As a steadfast ally of the United States, we build on our rich history and draw on our shared ideals.

And as a nation enriched by people of every faith, background and tradition, Australia’s connections with China and the world are stronger because of our diaspora communities.

Through two years of engaging in Australia’s national interest, our Government has never sought stabilisation for its own sake, or at any price.

We have been upfront: China and Australia are two very different nations, with different systems of government and different ways of looking at the world.

Points of contention are inevitable, what matters is how you manage them.

I take the view that whatever our differences might be, it is always better when we can deal with each other directly, through dialogue.

This is how we firmly and calmly call-out unacceptable risks to Australian naval personnel on duty in international waters, as well as making clear Australia’s resolute position on the United Nations Convention on the Law of the Sea and our unwavering support for the territorial integrity of our neighbours.

This is not always a smooth process, or a swift one but while issuing threats and delivering ultimatums may be the easy road, it never takes you very far.
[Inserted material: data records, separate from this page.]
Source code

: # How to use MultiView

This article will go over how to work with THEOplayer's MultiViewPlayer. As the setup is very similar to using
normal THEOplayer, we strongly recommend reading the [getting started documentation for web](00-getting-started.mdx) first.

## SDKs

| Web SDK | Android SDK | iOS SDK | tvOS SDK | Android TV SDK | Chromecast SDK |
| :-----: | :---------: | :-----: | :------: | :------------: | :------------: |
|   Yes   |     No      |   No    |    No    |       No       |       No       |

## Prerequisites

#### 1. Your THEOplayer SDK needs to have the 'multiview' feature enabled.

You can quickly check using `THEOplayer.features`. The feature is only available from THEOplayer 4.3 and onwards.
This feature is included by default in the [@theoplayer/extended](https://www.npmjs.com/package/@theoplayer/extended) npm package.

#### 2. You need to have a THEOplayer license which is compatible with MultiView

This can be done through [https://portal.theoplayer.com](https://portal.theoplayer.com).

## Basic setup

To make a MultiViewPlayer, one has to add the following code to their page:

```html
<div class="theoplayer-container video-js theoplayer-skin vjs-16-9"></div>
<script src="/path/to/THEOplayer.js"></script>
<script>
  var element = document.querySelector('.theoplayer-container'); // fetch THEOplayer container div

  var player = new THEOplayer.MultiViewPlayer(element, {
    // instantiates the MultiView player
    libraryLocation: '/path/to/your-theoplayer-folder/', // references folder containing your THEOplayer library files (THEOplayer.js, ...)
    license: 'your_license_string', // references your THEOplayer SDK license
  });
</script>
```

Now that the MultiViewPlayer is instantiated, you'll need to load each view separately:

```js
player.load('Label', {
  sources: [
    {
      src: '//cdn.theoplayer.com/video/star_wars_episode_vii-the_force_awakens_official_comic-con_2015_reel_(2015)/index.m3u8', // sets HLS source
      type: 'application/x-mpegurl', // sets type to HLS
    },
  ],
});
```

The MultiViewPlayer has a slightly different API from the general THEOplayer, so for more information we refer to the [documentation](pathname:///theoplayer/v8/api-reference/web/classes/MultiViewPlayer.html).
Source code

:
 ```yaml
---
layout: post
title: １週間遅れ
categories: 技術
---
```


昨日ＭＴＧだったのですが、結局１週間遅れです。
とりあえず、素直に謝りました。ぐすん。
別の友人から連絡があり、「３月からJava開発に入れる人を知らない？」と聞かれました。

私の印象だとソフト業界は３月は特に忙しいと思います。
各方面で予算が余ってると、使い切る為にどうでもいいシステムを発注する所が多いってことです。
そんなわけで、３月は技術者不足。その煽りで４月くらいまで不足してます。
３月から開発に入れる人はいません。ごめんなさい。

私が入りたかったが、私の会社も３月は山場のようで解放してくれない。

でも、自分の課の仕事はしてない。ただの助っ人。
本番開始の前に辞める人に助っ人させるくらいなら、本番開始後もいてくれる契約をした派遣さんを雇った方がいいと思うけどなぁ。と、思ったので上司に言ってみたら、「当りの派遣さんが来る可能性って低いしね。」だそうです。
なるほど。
In a world of increasing complexity, the true measure of foreign policy strength is the ability to effectively manage differences, not manufacture confrontations.

That’s why as well as reminding ourselves of the benefits we have been able to secure through dialogue we must always remember the potentially devastating cost of the alternative.

Australia, China and every nation in our region has a role to play in upholding the rules based-order, respecting our neighbours’ sovereignty and maintaining the stability of the Indo-Pacific. What’s more, we all have much to gain from it.

In this spirit, our Government will continue to use dialogue to advance Australia’s interests, articulate our values and build a more prosperous and secure future for all who call the Indo-Pacific home.